# input on this yrs morel season in Madison County



## woodsman1 (Apr 1, 2014)

So this has been a strange year. Not hearing of any big daily finds. Yesterday last year I pulled over 190 in 3 hrs from one of my long time trusty holes. This year it's only produced 1 yellow an 1 half frees. This year has been terrible for me. Any one else. What's your input on the season I can't tell if it's winding down or if we're still Gona get a good flush like a restart when it warms back up. My opinion is the ground had already reached producing temps. Therefore I don't think we will see it getting any better. Hope I'm wrong. Greys are slowly going away an yellows are starting to flush out.
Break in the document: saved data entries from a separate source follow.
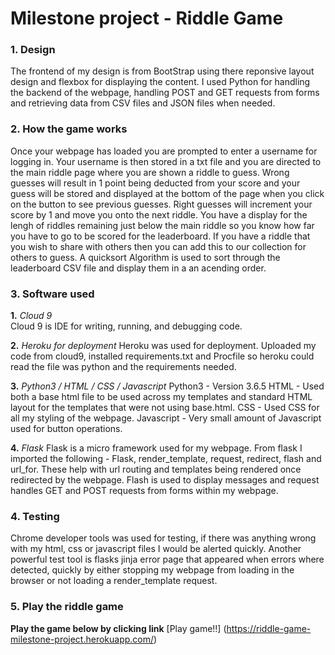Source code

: # Milestone project - Riddle Game


### 1. Design
The frontend of my design is from BootStrap using there reponsive layout design and flexbox for displaying the content. I used Python for handling the backend of the webpage, handling POST and GET requests from forms and retrieving data from CSV files and JSON files when needed. 

### 2. How the game works

Once your webpage has loaded you are prompted to enter a username for logging in. Your username is then stored in a txt file and you are directed to the main riddle page where you are shown a riddle to guess. Wrong guesses will result in 1 point being deducted from your score and your guess will be stored and displayed at the bottom of the page when you click on the button to see previous guesses. Right guesses will increment your score by 1 and move you onto the next riddle. You have a display for the lengh of riddles remaining just below the main riddle so you know how far you have to go to be scored for the leaderboard. If you have a riddle that you wish to share with others then you can add this to our collection for others to guess. A quicksort Algorithm is used to sort through the leaderboard CSV file and display them in a an acending order.

### 3. Software used

**1.** *Cloud 9*  
Cloud 9 is IDE for writing, running, and debugging code.

**2.** *Heroku for deployment*
Heroku was used for deployment. Uploaded my code from cloud9, installed requirements.txt and Procfile so heroku could read the file was python and the requirements needed.

**3.** *Python3 / HTML / CSS / Javascript*
Python3 - Version 3.6.5
HTML - Used both a base html file to be used across my templates and standard HTML layout for the templates that were not using base.html.
CSS - Used CSS for all my styling of the webpage.
Javascript - Very small amount of Javascript used for button operations.

**4.** *Flask*
Flask is a micro framework used for my webpage. 
From flask I imported the following - Flask, render_template, request, redirect, flash and url_for.
These help with url routing and templates being rendered once redirected by the webpage. Flash is used to display messages and request handles GET and POST requests from forms within my webpage.

### 4. Testing
Chrome developer tools was used for testing, if there was anything wrong with my html, css or javascript files I would be alerted quickly. 
Another powerful test tool is flasks jinja error page that appeared when errors where detected, quickly by either stopping my webpage from loading in the browser or not loading a render_template request.

### 5. Play the riddle game 

**Play the game below by clicking link**
[Play game!!]
(https://riddle-game-milestone-project.herokuapp.com/)




    
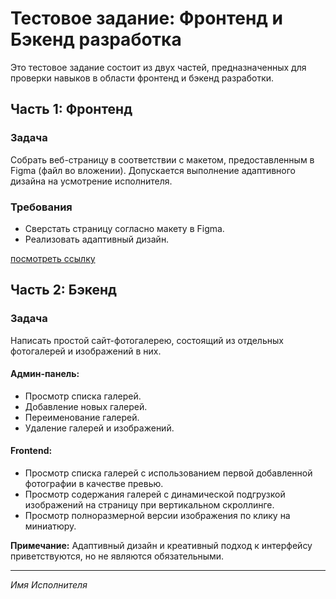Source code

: # Тестовое задание: Фронтенд и Бэкенд разработка

Это тестовое задание состоит из двух частей, предназначенных для проверки навыков в области фронтенд и бэкенд разработки.

## Часть 1: Фронтенд
### Задача
Собрать веб-страницу в соответствии с макетом, предоставленным в Figma (файл во вложении). Допускается выполнение адаптивного дизайна на усмотрение исполнителя.

### Требования
- Сверстать страницу согласно макету в Figma.
- Реализовать адаптивный дизайн.

 [посмотреть ссылку](https://vladimirmakarof.github.io/test-project_stekspb/Trafico/index.html)

## Часть 2: Бэкенд
### Задача
Написать простой сайт-фотогалерею, состоящий из отдельных фотогалерей и изображений в них.

#### Админ-панель:
- Просмотр списка галерей.
- Добавление новых галерей.
- Переименование галерей.
- Удаление галерей и изображений.

#### Frontend:
- Просмотр списка галерей с использованием первой добавленной фотографии в качестве превью.
- Просмотр содержания галерей с динамической подгрузкой изображений на страницу при вертикальном скроллинге.
- Просмотр полноразмерной версии изображения по клику на миниатюру.

**Примечание:** Адаптивный дизайн и креативный подход к интерфейсу приветствуются, но не являются обязательными.

---
_Имя Исполнителя_
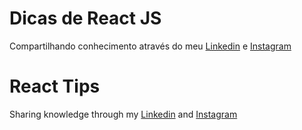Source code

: # Dicas de React JS
Compartilhando conhecimento através do meu [Linkedin](https://www.linkedin.com/in/victor-alves-de-oliveira/) e [Instagram](https://www.instagram.com/victoroliveira.dev/)


# React Tips
Sharing knowledge through my [Linkedin](https://www.linkedin.com/in/victor-alves-de-oliveira/) and [Instagram](https://www.instagram.com/victoroliveira.dev/)

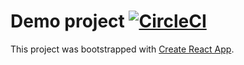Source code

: # Demo project [![CircleCI](https://circleci.com/gh/floyd-may/circleci-intro.svg?style=svg)](https://circleci.com/gh/floyd-may/circleci-intro)

This project was bootstrapped with [Create React App](https://github.com/facebook/create-react-app).

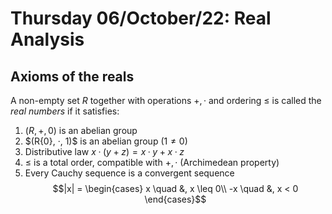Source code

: # Thursday 06/October/22: Real Analysis

## Axioms of the reals

A non-empty set $R$ together with operations $+, ·$ and ordering $\le$
is called the _real numbers_ if it satisfies:

1. $(R, +, 0)$ is an abelian group
2. $(R\{0}, ·, 1)$ is an abelian group ($1 \ne 0$)
3. Distributive law $x · (y + z) = x·y + x·z$
4. $\le$ is a total order, compatible with $+, ·$ (Archimedean property)
5. Every Cauchy sequence is a convergent sequence
    $$|x| = \begin{cases}
        x \quad &, x \leq 0\\
        -x \quad &, x < 0
    \end{cases}$$
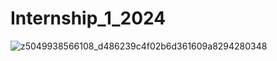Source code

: # Internship_1_2024
![z5049938566108_d486239c4f02b6d361609a8294280348](https://github.com/HuuVan17052002/Internship_1_2024/assets/161009620/e5ed65c8-03bb-4e4a-a715-d7eefe8b6d59)
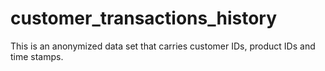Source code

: # customer_transactions_history
This is an anonymized data set that carries customer IDs, product IDs and time stamps. 
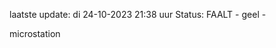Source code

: laatste update: 
di 24-10-2023 21:38   uur 
Status: FAALT - geel - 
<div class="service Y">microstation</div>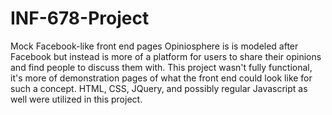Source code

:# INF-678-Project
Mock Facebook-like front end pages 
Opiniosphere is is modeled after Facebook but instead is more of a platform for users to share their opinions and find people to discuss them with.
This project wasn't fully functional, it's more of demonstration pages of what the front end could look like for such a concept. HTML, CSS, JQuery, and possibly regular Javascript as well were utilized in this project. 

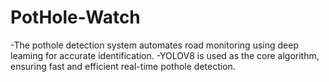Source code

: # PotHole-Watch
-The pothole detection system automates road monitoring using deep leaming for accurate identification.
-YOLOV8 is used as the core algorithm, ensuring fast and efficient real-time pothole detection. 

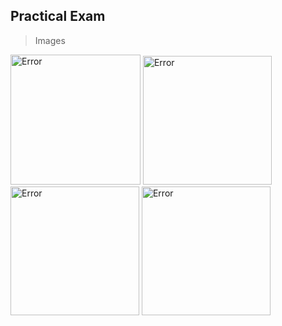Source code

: ## Practical Exam

> Images

<img width="208" alt="Error" src="https://github.com/omdhameliya192/PokemonApp/assets/134936905/e5895114-4184-4e90-b21d-eac7dea3196d">

<img width="206" alt="Error" src="https://github.com/omdhameliya192/PokemonApp/assets/134936905/105fa4ed-f184-41bb-8e9a-bcf0de923a95">

<img width="206" alt="Error" src="https://github.com/omdhameliya192/PokemonApp/assets/134936905/6b129b83-0ced-498c-903e-22af298fade8">

<img width="206" alt="Error" src="https://github.com/omdhameliya192/PokemonApp/assets/134936905/7466db65-02b3-434b-a81a-29bbeafd8a52">
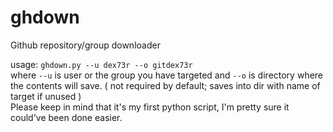 # ghdown
Github repository/group downloader

usage: `ghdown.py --u dex73r --o gitdex73r`   
where `--u` is user or the group you have targeted and `--o` is directory where the contents will save. ( not required by default; saves into dir with name of target if unused )   
Please keep in mind that it's my first python script, I'm pretty sure it could've been done easier.

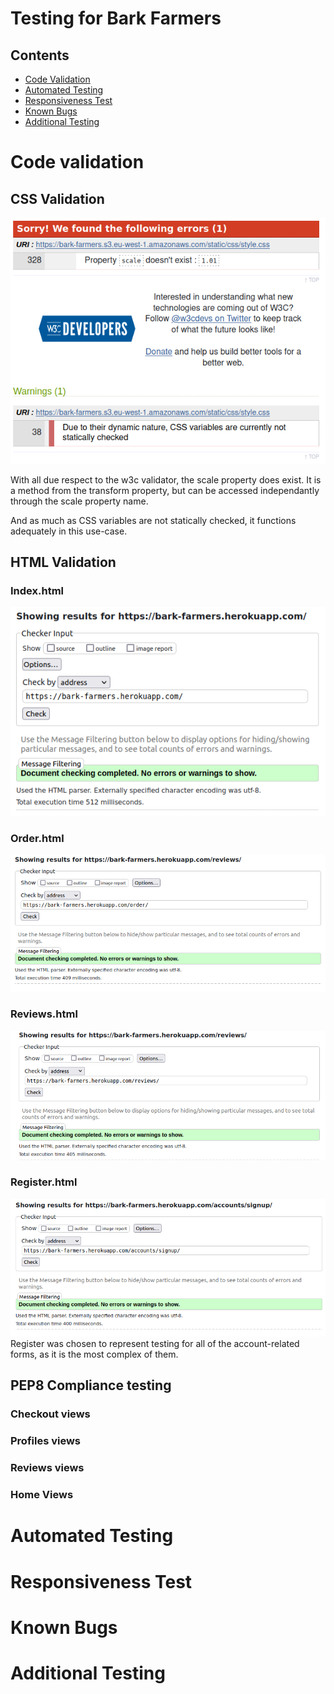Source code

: # Testing for Bark Farmers

## Contents

* [Code Validation](<#code-validation>)
* [Automated Testing](<#automated-testing-with-jest-and-unittest>)
* [Responsiveness Test](<#responsiveness-test>)
* [Known Bugs](<#known-bugs>)
* [Additional Testing](<#additional-testing>)

# Code validation
## CSS Validation
![alt](assets/images/readme/testing/cssValidator.png)

With all due respect to the w3c validator, the scale property does exist. It is a method from the transform property, but can be accessed independantly through the scale property name.

And as much as CSS variables are not statically checked, it functions adequately in this use-case.

## HTML Validation
### Index.html
![alt](assets/images/readme/testing/htmlValidatorIndex.png)

### Order.html
![alt](assets/images/readme/testing/htmlValidatorOrder.png)

### Reviews.html
![alt](assets/images/readme/testing/htmlValidatorReviews.png)

### Register.html
![alt](assets/images/readme/testing/htmlValidatorRegister.png)
Register was chosen to represent testing for all of the account-related forms, as it is the most complex of them.

## PEP8 Compliance testing
### Checkout views

### Profiles views

### Reviews views

### Home Views

# Automated Testing

# Responsiveness Test

# Known Bugs

# Additional Testing
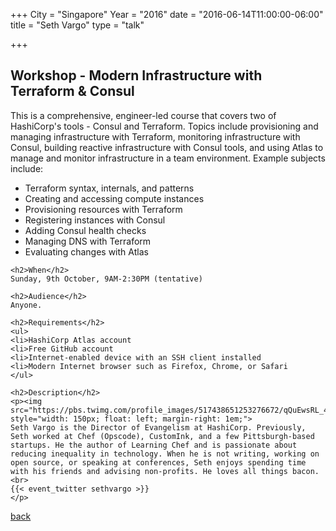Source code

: +++
City = "Singapore"
Year = "2016"
date = "2016-06-14T11:00:00-06:00"
title = "Seth Vargo"
type = "talk"

+++

<div class="span-15">
  <div class="span-15 last">
    <h2>Workshop - Modern Infrastructure with Terraform & Consul</h2>
    This is a comprehensive, engineer-led course that covers two of HashiCorp's tools - Consul and Terraform. Topics include provisioning and managing infrastructure with Terraform, monitoring infrastructure with Consul, building reactive infrastructure with Consul tools, and using Atlas to manage and monitor infrastructure in a team environment. Example subjects include:
    <ul>
    <li>Terraform syntax, internals, and patterns
    <li>Creating and accessing compute instances
    <li>Provisioning resources with Terraform
    <li>Registering instances with Consul
    <li>Adding Consul health checks
    <li>Managing DNS with Terraform
    <li>Evaluating changes with Atlas
    </ul>

    <h2>When</h2>
    Sunday, 9th October, 9AM-2:30PM (tentative)

    <h2>Audience</h2>
    Anyone.

    <h2>Requirements</h2>
    <ul>
    <li>HashiCorp Atlas account
    <li>Free GitHub account
    <li>Internet-enabled device with an SSH client installed
    <li>Modern Internet browser such as Firefox, Chrome, or Safari
    </ul>

    <h2>Description</h2>
    <p><img src="https://pbs.twimg.com/profile_images/517438651253276672/qQuEwsRL_400x400.jpeg" style="width: 150px; float: left; margin-right: 1em;">
    Seth Vargo is the Director of Evangelism at HashiCorp. Previously, Seth worked at Chef (Opscode), CustomInk, and a few Pittsburgh-based startups. He the author of Learning Chef and is passionate about reducing inequality in technology. When he is not writing, working on open source, or speaking at conferences, Seth enjoys spending time with his friends and advising non-profits. He loves all things bacon.
    <br>
    {{< event_twitter sethvargo >}}
    </p>
  </div>
  <a href="/events/2016-singapore/proposals/">back</a>
</div>
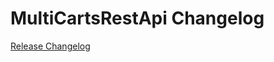 # MultiCartsRestApi Changelog

[Release Changelog](https://github.com/spryker/multi-carts-rest-api/releases)
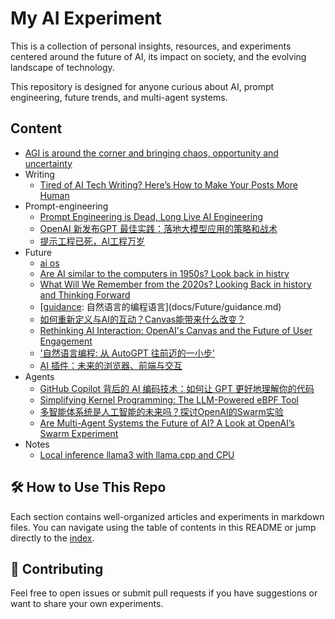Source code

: # My AI Experiment

This is a collection of personal insights, resources, and experiments centered around the future of AI, its impact on society, and the evolving landscape of technology.

This repository is designed for anyone curious about AI, prompt engineering, future trends, and multi-agent systems.

## Content

- [AGI is around the corner and bringing chaos, opportunity and uncertainty](docs/index.md)
- Writing
  - [Tired of AI Tech Writing? Here’s How to Make Your Posts More Human](docs/Writing/Feel-human.md)
- Prompt-engineering
  - [Prompt Engineering is Dead, Long Live AI Engineering](docs/Prompt-engineering/prompt-dead.md)
  - [OpenAI 新发布GPT 最佳实践：落地大模型应用的策略和战术](docs/Prompt-engineering/gpt-best-practice.md)
  - [提示工程已死，AI工程万岁](docs/Prompt-engineering/prompt-dead.zh.md)
- Future
  - [ai os](docs/Future/ai-os.md)
  - [Are AI similar to the computers in 1950s? Look back in histry](docs/Future/history.md)
  - [What Will We Remember from the 2020s? Looking Back in history and Thinking Forward](docs/Future/future-hostory.md)
  - [[guidance](https://github.com/microsoft/guidance): 自然语言的编程语言](docs/Future/guidance.md)
  - [如何重新定义与AI的互动？Canvas能带来什么改变？](docs/Future/openai-canvas.zh.md)
  - [Rethinking AI Interaction: OpenAI's Canvas and the Future of User Engagement](docs/Future/openai-canvas.md)
  - ['自然语言编程: 从 AutoGPT 往前迈的一小步'](docs/Future/natual-language-program.md)
  - [AI 插件：未来的浏览器、前端与交互](docs/Future/plugin.md)
- Agents
  - [GitHub Copilot 背后的 AI 编码技术：如何让 GPT 更好地理解你的代码](docs/Agents/copilot.md)
  - [Simplifying Kernel Programming: The LLM-Powered eBPF Tool](docs/Agents/kgent.md)
  - [多智能体系统是人工智能的未来吗？探讨OpenAI的Swarm实验](docs/Agents/swarm.zh.md)
  - [Are Multi-Agent Systems the Future of AI? A Look at OpenAI’s Swarm Experiment](docs/Agents/swarm.md)
- Notes
  - [Local inference llama3 with llama.cpp and CPU](docs/Notes/inference-locally.md)

## 🛠 **How to Use This Repo**

Each section contains well-organized articles and experiments in markdown files. You can navigate using the table of contents in this README or jump directly to the [index](docs/index.md).

## 🤝 **Contributing**

Feel free to open issues or submit pull requests if you have suggestions or want to share your own experiments.
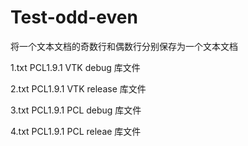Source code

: # Test-odd-even

将一个文本文档的奇数行和偶数行分别保存为一个文本文档

1.txt PCL1.9.1 VTK debug 库文件

2.txt PCL1.9.1 VTK release 库文件

3.txt PCL1.9.1 PCL debug 库文件

4.txt PCL1.9.1 PCL releae 库文件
I did come across 10 yellows today that were already dry an crumbling


----------



## momhunter (Apr 18, 2013)

This year hasn't been great, so far!! Nothing yet in our honey holes either, but sometimes they just quit producing and you have to move on and find another spot. Did find some small yellows and quite a few nice size greys on Tues. I checked my pictures from last year, and we found our big yellows between April 27-29th. The same time frame for 2013. So, we'll continue to hunt up thru the 1st of May. I saw an article in the Lake News Online, at the Lake of the Ozarks yesterday where they are just starting to find lots of big yellows there. ......so maybe there's still hope, as they are 3 hrs southwest of us. We need some warm sunshine and not so cool nights! Just hoping the weeds and grasses don't get to tall to see them, if and when they do pop up!


----------



## david - sw il (Apr 2, 2013)

This season sucks. Period. One of the worst I've seen by far. I hunted the past couple days and found less than 2 pounds total. A lot of singles and a lot of walking, they are super spotty. Terrible season. I'm holding out some hope for the N slopes but we need some more rain and warmth and the forecast doesn't look good...


----------



## woodsman1 (Apr 1, 2014)

Been finding a lot of big already drying up yellows last few days. What's everyone's input on what the season is going to do now that it's Gona warm up. Are ya thinking the season is about over are do you think we're Gona get another good flush for a week or 2


----------